Task to carry out:
Return all lines in the data where the string "will" can be found.

◇ ◇ ◇

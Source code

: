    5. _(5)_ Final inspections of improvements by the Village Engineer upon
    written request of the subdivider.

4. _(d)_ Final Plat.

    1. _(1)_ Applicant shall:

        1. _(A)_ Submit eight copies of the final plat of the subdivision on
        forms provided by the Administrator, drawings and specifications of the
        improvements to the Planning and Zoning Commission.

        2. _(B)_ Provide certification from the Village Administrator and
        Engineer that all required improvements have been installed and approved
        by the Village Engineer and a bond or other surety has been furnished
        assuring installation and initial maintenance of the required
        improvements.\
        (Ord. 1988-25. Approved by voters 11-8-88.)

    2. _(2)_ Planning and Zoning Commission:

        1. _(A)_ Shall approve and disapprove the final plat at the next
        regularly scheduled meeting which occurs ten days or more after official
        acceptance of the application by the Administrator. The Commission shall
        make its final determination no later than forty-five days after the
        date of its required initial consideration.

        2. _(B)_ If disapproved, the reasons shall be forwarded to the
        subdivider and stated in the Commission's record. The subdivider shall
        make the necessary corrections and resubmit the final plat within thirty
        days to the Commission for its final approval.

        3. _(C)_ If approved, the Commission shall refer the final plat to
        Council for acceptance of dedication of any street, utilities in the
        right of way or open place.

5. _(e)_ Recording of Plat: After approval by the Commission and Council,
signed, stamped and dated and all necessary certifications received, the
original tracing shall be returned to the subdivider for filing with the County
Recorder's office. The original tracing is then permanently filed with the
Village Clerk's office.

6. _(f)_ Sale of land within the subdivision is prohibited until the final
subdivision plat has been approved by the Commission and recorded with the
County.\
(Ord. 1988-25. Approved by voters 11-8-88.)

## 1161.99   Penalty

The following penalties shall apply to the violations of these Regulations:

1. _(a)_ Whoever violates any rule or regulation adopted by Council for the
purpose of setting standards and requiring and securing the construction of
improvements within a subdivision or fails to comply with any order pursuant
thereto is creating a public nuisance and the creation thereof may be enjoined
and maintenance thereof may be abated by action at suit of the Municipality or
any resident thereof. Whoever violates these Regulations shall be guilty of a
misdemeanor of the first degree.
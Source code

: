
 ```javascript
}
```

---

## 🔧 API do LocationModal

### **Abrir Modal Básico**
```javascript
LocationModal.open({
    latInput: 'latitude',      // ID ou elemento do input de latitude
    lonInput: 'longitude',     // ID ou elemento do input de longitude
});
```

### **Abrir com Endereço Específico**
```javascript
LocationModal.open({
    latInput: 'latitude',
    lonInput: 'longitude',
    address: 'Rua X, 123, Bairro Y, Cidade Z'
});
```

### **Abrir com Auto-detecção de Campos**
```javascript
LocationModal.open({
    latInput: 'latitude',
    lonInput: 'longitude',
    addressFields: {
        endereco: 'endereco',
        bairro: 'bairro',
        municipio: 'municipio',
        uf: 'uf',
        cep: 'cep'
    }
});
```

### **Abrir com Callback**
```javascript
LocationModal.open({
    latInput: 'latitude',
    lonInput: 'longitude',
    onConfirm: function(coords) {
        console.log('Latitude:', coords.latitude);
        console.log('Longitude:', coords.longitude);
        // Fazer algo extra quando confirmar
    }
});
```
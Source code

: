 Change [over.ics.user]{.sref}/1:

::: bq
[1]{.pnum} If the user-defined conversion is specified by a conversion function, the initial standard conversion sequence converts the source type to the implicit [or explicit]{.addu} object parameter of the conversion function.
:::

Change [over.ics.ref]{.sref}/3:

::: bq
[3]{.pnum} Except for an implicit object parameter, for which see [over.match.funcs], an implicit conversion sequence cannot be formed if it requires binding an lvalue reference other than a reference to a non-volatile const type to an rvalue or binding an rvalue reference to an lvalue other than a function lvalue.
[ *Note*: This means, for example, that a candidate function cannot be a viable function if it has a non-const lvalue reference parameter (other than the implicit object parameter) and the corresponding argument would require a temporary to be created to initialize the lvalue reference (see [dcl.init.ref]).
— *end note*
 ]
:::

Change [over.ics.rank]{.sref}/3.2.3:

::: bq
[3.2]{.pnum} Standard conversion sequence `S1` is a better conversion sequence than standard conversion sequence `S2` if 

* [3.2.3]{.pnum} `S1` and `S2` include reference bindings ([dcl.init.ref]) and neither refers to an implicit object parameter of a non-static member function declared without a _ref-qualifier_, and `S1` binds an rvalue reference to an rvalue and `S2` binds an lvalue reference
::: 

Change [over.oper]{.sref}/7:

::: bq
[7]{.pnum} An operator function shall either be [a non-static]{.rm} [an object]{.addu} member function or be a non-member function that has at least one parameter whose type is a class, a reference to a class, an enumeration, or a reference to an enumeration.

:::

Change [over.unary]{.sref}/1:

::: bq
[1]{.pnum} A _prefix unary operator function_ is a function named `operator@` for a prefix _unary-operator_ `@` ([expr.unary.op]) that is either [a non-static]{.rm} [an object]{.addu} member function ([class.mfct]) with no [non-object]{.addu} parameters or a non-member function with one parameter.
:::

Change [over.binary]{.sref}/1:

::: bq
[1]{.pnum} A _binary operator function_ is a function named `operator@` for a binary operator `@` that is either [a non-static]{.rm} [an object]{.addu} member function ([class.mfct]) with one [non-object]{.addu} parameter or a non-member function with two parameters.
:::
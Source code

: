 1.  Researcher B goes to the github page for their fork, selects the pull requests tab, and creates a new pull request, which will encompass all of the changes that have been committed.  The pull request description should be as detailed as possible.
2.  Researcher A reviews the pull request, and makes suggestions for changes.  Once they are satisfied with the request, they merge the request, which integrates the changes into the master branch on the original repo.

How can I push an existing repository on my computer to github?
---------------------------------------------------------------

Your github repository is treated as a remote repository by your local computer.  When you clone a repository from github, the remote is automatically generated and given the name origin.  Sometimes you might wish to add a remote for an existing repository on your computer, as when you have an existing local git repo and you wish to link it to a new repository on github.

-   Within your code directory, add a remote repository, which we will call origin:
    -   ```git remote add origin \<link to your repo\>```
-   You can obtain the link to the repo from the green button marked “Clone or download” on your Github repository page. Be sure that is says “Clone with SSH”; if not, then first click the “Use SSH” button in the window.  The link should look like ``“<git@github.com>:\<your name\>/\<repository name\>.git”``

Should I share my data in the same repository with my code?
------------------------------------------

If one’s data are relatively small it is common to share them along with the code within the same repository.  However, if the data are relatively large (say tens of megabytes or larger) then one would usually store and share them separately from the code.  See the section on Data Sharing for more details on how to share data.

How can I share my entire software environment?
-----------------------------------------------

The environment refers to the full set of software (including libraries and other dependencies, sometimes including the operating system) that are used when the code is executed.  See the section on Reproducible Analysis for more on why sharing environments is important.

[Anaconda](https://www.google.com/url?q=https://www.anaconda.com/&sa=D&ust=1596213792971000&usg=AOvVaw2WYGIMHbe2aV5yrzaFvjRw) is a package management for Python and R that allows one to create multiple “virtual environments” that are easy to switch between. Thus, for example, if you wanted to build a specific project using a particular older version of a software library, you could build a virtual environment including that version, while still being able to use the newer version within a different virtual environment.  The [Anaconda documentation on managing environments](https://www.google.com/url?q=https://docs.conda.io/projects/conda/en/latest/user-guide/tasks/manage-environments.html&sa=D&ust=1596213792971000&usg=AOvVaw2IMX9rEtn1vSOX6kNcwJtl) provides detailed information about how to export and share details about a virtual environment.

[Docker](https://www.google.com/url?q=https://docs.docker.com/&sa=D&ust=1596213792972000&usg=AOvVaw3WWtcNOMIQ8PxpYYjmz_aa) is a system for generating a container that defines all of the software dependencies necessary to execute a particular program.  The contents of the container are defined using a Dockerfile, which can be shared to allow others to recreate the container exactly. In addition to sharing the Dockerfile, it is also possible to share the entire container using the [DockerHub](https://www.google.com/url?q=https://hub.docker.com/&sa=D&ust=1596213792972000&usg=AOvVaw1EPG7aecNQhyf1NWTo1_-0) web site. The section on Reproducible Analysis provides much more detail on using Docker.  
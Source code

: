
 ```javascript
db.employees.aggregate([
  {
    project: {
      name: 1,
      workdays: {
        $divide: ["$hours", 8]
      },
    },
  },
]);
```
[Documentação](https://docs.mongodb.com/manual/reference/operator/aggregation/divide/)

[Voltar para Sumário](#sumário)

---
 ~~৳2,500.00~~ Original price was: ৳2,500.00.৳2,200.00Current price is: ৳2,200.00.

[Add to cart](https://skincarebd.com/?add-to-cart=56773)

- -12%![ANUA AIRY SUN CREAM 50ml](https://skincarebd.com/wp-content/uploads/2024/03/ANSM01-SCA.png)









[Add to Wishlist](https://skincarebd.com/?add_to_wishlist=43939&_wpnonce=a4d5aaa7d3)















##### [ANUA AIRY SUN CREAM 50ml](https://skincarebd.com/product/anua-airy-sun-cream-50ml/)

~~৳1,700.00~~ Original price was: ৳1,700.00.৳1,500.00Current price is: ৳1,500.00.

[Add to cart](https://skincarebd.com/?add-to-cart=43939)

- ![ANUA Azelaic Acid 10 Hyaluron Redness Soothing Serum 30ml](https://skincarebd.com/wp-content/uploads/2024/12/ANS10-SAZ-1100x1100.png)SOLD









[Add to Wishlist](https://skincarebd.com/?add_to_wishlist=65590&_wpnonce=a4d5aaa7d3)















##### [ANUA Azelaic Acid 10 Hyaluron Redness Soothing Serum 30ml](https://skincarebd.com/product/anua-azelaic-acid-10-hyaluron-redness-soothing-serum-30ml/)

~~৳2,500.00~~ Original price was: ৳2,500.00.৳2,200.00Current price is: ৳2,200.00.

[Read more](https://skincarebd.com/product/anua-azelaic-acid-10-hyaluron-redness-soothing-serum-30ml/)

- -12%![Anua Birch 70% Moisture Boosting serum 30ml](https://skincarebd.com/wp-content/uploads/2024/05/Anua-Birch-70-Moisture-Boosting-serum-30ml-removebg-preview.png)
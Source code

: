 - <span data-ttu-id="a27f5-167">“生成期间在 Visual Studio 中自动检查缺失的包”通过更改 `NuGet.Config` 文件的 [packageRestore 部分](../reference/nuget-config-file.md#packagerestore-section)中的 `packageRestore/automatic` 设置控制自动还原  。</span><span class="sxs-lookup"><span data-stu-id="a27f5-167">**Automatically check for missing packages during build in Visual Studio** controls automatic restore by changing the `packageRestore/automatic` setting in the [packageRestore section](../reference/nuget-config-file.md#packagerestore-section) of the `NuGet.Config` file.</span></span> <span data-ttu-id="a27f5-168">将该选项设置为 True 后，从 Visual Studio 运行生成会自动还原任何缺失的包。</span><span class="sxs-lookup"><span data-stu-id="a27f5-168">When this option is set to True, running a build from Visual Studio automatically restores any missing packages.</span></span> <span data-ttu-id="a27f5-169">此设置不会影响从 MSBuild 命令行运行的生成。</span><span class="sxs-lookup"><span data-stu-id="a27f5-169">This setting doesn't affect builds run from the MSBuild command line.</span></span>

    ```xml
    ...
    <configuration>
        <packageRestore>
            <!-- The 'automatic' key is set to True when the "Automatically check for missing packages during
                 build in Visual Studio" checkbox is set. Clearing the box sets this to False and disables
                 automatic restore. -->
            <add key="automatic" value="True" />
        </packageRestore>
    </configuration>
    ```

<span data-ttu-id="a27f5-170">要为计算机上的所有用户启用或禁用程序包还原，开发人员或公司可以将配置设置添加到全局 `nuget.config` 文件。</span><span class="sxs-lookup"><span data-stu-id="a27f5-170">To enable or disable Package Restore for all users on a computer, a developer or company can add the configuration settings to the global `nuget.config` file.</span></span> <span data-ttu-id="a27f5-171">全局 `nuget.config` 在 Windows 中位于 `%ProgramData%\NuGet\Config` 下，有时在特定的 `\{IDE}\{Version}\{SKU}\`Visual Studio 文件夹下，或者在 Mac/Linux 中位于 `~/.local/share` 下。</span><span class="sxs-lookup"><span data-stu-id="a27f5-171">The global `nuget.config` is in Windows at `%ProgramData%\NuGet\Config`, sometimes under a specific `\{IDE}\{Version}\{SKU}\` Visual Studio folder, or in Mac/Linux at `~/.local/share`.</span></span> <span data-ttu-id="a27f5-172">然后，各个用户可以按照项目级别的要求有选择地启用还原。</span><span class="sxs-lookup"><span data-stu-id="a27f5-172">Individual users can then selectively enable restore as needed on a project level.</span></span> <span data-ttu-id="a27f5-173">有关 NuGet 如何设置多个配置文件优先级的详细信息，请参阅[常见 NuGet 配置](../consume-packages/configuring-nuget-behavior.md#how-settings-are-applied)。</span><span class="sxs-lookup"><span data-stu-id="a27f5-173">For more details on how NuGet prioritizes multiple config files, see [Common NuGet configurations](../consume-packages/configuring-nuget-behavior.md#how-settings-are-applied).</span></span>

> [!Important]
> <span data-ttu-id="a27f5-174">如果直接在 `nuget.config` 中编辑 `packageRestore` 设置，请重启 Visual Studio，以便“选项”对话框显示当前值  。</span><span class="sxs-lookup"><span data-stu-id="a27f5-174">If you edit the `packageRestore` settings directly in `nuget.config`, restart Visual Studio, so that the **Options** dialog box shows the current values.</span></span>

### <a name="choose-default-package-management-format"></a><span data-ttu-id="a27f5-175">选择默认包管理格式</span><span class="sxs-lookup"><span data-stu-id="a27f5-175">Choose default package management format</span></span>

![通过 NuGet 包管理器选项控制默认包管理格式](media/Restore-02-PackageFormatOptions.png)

◇ ◇ ◇

Written solution:
: 1.  Researcher B goes to the github page for their fork, selects the pull requests tab, and creates a new pull request, which will encompass all of the changes that have been committed.  The pull request description should be as detailed as possible.
-   Within your code directory, add a remote repository, which we will call origin:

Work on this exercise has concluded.